▸ **Exercise brief**
Everything in the records should be repeated exactly.

▸ **Records shown**
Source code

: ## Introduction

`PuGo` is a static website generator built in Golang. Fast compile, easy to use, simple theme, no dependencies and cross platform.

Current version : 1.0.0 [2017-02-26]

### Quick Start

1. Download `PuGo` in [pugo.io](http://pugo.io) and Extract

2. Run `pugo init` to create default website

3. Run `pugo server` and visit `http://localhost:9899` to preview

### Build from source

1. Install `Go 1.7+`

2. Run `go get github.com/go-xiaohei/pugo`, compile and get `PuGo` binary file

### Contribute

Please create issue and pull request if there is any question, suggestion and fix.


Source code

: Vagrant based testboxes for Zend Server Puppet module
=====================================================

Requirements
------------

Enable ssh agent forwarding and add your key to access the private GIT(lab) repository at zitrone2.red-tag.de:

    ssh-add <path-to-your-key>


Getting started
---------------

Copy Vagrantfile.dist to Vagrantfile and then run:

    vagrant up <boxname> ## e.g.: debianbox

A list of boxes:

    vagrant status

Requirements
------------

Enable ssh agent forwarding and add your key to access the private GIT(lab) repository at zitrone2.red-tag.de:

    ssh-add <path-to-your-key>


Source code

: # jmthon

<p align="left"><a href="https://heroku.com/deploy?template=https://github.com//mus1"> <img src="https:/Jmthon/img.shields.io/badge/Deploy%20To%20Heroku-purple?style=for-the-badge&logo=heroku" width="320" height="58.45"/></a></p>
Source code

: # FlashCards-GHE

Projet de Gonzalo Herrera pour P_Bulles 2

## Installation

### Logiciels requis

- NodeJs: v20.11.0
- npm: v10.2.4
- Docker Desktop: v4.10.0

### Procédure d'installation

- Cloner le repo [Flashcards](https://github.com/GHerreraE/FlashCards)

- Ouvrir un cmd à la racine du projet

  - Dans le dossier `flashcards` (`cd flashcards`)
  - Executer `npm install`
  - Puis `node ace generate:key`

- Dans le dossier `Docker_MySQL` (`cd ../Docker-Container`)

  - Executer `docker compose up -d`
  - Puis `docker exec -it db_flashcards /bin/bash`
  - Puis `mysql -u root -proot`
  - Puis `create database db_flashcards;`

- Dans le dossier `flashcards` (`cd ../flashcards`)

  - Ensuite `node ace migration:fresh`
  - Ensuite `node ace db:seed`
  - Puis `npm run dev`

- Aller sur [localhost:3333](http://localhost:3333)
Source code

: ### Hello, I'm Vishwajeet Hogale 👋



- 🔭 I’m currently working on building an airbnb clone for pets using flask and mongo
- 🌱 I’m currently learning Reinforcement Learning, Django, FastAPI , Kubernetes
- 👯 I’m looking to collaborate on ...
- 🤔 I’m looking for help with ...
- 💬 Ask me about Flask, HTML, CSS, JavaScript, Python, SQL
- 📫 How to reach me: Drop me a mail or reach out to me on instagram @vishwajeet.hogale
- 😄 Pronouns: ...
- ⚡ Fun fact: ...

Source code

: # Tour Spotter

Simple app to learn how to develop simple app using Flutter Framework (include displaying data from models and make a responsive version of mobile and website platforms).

▸ **Response to this exercise**
Source code

: ## Introduction

`PuGo` is a static website generator built in Golang. Fast compile, easy to use, simple theme, no dependencies and cross platform.

Current version : 1.0.0 [2017-02-26]

### Quick Start

1. Download `PuGo` in [pugo.io](http://pugo.io) and Extract

2. Run `pugo init` to create default website

3. Run `pugo server` and visit `http://localhost:9899` to preview

### Build from source

1. Install `Go 1.7+`

2. Run `go get github.com/go-xiaohei/pugo`, compile and get `PuGo` binary file

### Contribute

Please create issue and pull request if there is any question, suggestion and fix.


Source code

: Vagrant based testboxes for Zend Server Puppet module
=====================================================

Requirements
------------

Enable ssh agent forwarding and add your key to access the private GIT(lab) repository at zitrone2.red-tag.de:

    ssh-add <path-to-your-key>


Getting started
---------------

Copy Vagrantfile.dist to Vagrantfile and then run:

    vagrant up <boxname> ## e.g.: debianbox

A list of boxes:

    vagrant status

Requirements
------------

Enable ssh agent forwarding and add your key to access the private GIT(lab) repository at zitrone2.red-tag.de:

    ssh-add <path-to-your-key>


Source code

: # jmthon

<p align="left"><a href="https://heroku.com/deploy?template=https://github.com//mus1"> <img src="https:/Jmthon/img.shields.io/badge/Deploy%20To%20Heroku-purple?style=for-the-badge&logo=heroku" width="320" height="58.45"/></a></p>
Source code

: # FlashCards-GHE

Projet de Gonzalo Herrera pour P_Bulles 2

## Installation

### Logiciels requis

- NodeJs: v20.11.0
- npm: v10.2.4
- Docker Desktop: v4.10.0

### Procédure d'installation

- Cloner le repo [Flashcards](https://github.com/GHerreraE/FlashCards)

- Ouvrir un cmd à la racine du projet

  - Dans le dossier `flashcards` (`cd flashcards`)
  - Executer `npm install`
  - Puis `node ace generate:key`

- Dans le dossier `Docker_MySQL` (`cd ../Docker-Container`)

  - Executer `docker compose up -d`
  - Puis `docker exec -it db_flashcards /bin/bash`
  - Puis `mysql -u root -proot`
  - Puis `create database db_flashcards;`

- Dans le dossier `flashcards` (`cd ../flashcards`)

  - Ensuite `node ace migration:fresh`
  - Ensuite `node ace db:seed`
  - Puis `npm run dev`

- Aller sur [localhost:3333](http://localhost:3333)
Source code

: ### Hello, I'm Vishwajeet Hogale 👋



- 🔭 I’m currently working on building an airbnb clone for pets using flask and mongo
- 🌱 I’m currently learning Reinforcement Learning, Django, FastAPI , Kubernetes
- 👯 I’m looking to collaborate on ...
- 🤔 I’m looking for help with ...
- 💬 Ask me about Flask, HTML, CSS, JavaScript, Python, SQL
- 📫 How to reach me: Drop me a mail or reach out to me on instagram @vishwajeet.hogale
- 😄 Pronouns: ...
- ⚡ Fun fact: ...

Source code

: # Tour Spotter

Simple app to learn how to develop simple app using Flutter Framework (include displaying data from models and make a responsive version of mobile and website platforms).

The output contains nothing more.